Take from the records below each line that holds "number".

##### Exercise data

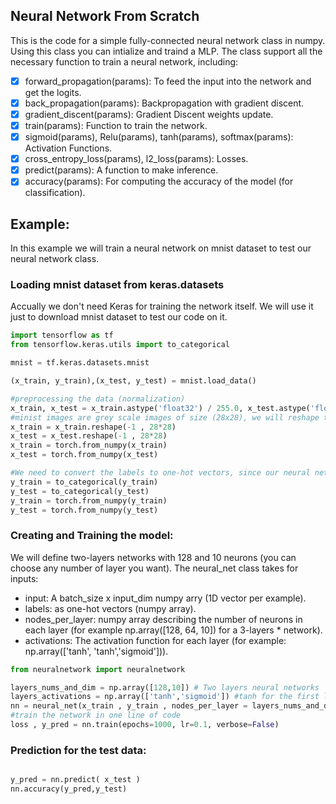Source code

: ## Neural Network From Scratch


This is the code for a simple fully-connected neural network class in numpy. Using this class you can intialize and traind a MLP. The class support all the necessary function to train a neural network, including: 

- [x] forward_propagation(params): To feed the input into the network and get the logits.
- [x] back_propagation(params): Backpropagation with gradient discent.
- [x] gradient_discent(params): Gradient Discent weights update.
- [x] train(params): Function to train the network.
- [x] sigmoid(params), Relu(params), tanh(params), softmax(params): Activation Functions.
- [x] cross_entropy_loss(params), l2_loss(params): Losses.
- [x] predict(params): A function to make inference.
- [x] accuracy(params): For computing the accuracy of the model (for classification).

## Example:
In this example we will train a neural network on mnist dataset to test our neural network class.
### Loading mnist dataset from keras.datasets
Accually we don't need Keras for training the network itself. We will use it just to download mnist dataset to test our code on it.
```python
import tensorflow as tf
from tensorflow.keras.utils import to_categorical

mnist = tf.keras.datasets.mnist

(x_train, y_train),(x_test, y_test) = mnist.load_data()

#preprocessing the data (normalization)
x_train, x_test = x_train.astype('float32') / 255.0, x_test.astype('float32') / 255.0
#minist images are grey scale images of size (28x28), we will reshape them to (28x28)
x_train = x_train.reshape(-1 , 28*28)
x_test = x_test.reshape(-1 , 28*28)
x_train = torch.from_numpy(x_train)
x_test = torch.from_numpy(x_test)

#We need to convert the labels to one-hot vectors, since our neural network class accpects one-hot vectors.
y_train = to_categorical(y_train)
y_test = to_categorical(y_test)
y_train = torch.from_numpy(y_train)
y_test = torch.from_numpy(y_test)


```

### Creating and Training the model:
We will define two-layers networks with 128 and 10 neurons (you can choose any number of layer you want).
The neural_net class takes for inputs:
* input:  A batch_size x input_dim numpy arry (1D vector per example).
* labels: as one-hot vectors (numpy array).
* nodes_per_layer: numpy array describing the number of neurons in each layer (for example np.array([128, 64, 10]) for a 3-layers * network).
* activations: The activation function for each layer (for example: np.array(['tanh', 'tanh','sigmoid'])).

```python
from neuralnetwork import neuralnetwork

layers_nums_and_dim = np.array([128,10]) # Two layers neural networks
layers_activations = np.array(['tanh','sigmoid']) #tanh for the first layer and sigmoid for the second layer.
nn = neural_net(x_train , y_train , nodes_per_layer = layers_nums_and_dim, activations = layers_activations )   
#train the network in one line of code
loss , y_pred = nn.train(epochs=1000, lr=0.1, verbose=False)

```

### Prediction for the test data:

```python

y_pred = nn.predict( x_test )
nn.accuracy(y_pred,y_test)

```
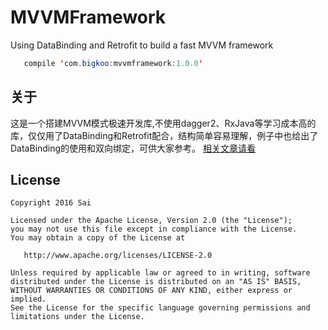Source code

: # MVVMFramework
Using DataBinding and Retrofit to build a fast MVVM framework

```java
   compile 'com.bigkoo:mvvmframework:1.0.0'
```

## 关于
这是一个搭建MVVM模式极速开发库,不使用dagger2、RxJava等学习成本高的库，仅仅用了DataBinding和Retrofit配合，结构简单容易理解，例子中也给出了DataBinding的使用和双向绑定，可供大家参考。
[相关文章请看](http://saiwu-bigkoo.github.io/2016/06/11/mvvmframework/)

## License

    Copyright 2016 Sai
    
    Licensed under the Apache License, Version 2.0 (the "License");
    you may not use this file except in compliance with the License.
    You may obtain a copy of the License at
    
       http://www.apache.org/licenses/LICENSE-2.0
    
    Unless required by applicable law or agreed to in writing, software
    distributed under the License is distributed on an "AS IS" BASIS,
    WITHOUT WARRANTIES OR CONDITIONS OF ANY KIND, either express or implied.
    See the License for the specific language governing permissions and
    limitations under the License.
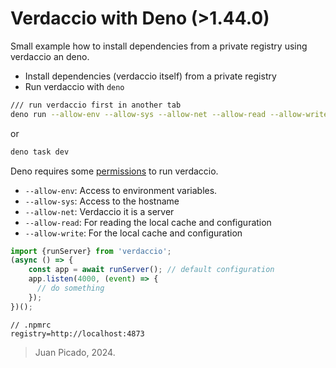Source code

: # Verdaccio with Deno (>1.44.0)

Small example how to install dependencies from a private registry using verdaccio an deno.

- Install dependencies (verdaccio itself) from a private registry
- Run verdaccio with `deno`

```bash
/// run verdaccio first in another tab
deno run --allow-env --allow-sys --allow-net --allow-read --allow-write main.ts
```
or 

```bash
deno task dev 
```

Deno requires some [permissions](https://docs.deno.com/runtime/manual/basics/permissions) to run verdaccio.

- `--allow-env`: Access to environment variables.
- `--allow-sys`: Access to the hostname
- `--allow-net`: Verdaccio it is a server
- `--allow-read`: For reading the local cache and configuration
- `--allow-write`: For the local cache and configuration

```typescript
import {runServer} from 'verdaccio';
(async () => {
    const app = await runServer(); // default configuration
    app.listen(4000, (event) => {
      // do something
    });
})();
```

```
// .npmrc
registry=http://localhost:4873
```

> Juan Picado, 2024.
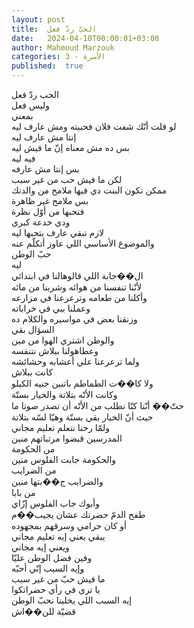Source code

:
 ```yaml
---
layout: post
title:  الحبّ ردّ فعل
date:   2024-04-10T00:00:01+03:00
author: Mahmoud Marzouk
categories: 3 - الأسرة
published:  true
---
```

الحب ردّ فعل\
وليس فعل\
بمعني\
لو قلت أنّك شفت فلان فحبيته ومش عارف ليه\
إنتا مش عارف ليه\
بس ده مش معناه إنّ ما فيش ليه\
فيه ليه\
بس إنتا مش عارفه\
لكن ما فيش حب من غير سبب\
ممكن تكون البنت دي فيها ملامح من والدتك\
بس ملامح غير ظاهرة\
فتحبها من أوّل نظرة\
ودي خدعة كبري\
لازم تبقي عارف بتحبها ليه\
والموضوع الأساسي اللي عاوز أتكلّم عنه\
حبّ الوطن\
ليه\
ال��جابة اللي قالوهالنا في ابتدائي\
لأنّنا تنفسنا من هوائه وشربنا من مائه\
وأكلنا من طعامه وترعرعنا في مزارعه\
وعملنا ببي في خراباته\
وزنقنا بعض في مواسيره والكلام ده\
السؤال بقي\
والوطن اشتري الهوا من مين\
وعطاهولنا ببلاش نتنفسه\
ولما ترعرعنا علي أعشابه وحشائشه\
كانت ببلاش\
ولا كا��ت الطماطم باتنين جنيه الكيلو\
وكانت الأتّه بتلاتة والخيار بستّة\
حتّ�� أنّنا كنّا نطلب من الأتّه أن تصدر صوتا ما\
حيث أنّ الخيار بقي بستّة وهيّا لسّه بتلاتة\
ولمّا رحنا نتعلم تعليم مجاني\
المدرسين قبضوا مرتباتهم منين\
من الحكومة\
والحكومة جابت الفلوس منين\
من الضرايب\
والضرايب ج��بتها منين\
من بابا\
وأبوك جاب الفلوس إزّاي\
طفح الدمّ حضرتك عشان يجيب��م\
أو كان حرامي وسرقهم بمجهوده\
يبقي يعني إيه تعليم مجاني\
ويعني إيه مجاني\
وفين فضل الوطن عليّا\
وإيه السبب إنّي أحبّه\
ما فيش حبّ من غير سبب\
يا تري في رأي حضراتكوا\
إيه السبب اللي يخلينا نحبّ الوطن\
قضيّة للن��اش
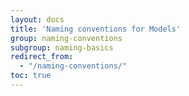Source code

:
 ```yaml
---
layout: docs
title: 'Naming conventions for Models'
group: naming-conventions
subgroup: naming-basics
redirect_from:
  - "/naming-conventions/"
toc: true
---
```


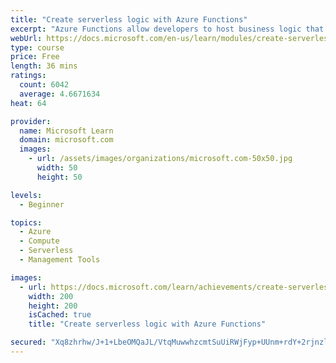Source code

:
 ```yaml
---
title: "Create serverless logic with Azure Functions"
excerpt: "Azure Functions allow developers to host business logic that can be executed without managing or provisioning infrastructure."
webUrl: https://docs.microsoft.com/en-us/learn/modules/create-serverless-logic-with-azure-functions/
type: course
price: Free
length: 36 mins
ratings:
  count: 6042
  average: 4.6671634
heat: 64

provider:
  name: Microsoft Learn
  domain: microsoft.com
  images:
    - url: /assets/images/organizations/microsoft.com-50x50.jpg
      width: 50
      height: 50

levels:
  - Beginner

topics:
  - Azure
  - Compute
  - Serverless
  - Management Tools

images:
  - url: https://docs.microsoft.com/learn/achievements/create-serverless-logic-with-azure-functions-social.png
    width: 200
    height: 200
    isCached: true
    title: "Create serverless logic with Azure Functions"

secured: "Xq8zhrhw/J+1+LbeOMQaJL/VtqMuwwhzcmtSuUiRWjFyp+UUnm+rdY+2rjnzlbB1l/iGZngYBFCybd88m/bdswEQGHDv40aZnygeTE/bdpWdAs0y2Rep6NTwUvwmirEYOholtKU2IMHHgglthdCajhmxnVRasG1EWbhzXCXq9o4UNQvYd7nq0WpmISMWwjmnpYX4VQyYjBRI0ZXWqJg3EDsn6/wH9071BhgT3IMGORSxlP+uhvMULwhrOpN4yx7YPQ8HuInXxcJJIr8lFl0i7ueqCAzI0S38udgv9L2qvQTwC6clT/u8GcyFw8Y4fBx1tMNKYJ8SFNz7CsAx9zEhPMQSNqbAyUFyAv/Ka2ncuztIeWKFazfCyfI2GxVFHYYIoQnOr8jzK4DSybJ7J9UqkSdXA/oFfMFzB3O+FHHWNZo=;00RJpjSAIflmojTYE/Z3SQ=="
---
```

##########

* [Response area]:
We will define two-layers networks with 128 and 10 neurons (you can choose any number of layer you want).
* nodes_per_layer: numpy array describing the number of neurons in each layer (for example np.array([128, 64, 10]) for a 3-layers * network).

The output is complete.